§ Exercise description:
Reproduce the top of the data verbatim, through and including the line that contains "## Цель проекта".
..........
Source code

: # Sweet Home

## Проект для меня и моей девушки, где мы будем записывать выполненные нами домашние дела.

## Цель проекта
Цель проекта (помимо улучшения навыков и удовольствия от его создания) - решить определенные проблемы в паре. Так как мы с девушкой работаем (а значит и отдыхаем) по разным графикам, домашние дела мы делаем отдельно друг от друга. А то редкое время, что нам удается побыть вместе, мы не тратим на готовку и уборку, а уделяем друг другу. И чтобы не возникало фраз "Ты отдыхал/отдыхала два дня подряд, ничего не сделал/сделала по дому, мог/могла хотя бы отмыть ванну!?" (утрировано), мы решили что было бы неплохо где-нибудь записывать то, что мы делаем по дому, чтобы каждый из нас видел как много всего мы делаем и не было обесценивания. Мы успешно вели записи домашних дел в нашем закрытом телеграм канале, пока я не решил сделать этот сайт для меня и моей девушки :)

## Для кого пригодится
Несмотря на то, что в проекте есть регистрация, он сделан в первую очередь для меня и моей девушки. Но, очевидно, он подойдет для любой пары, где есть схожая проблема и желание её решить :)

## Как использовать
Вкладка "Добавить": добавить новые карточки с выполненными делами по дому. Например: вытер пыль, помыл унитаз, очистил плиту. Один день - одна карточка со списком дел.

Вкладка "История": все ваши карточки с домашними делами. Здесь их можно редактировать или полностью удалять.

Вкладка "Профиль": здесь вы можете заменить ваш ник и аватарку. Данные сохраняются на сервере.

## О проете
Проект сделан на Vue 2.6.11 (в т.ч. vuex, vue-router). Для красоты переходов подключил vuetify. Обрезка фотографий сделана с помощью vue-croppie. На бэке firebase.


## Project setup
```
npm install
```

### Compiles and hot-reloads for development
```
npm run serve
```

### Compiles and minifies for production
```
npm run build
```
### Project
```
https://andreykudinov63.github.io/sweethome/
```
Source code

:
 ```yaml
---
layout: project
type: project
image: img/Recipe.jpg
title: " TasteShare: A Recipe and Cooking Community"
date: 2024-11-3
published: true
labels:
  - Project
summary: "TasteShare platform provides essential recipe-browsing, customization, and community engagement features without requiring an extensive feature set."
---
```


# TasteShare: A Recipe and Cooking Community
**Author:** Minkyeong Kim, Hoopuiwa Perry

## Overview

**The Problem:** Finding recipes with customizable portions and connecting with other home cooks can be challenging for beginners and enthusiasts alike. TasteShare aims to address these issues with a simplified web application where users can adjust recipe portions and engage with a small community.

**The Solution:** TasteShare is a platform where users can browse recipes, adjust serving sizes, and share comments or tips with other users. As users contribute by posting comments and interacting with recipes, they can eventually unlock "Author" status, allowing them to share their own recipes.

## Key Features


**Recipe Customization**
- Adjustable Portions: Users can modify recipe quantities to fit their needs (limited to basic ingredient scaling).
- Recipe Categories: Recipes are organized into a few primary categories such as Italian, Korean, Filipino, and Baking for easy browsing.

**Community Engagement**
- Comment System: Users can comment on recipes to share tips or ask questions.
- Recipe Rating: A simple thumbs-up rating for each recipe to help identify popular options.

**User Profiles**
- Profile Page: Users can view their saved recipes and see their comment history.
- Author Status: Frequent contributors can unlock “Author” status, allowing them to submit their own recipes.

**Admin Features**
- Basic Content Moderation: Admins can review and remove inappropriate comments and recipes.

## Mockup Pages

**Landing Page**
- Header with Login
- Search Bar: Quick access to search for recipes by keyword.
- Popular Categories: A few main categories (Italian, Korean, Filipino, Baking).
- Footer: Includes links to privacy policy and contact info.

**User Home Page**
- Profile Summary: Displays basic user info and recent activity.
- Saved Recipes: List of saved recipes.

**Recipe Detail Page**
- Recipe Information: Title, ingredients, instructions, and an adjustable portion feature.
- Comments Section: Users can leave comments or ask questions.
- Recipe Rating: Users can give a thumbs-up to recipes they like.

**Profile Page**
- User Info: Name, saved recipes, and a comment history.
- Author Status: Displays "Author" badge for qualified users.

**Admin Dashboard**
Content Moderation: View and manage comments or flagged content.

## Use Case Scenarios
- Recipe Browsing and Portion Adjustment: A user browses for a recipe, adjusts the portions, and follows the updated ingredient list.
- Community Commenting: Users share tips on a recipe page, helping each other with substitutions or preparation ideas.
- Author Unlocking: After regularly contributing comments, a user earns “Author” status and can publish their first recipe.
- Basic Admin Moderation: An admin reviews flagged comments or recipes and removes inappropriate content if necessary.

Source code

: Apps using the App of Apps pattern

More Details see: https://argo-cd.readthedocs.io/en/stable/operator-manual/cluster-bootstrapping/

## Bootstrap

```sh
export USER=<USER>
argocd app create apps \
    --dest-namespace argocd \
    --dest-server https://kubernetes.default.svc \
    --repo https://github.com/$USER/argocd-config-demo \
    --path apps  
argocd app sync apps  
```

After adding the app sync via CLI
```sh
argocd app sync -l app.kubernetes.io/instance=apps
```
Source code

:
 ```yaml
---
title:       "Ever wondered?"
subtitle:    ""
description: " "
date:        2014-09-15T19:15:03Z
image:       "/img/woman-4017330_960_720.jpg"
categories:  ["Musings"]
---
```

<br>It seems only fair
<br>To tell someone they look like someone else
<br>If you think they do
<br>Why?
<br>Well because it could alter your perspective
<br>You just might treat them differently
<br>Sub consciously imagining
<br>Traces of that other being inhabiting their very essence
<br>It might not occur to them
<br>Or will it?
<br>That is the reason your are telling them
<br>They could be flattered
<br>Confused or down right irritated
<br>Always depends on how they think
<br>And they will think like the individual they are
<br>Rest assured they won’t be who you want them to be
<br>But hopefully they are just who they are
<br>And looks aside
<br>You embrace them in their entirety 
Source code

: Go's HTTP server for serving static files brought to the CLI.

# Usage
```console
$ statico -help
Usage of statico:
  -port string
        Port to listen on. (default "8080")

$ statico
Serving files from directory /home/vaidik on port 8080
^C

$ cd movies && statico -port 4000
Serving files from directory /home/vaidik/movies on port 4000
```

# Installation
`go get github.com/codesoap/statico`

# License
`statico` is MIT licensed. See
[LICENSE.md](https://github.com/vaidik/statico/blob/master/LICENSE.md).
..........
§ Answer:
Source code

: # Sweet Home

## Проект для меня и моей девушки, где мы будем записывать выполненные нами домашние дела.

## Цель проекта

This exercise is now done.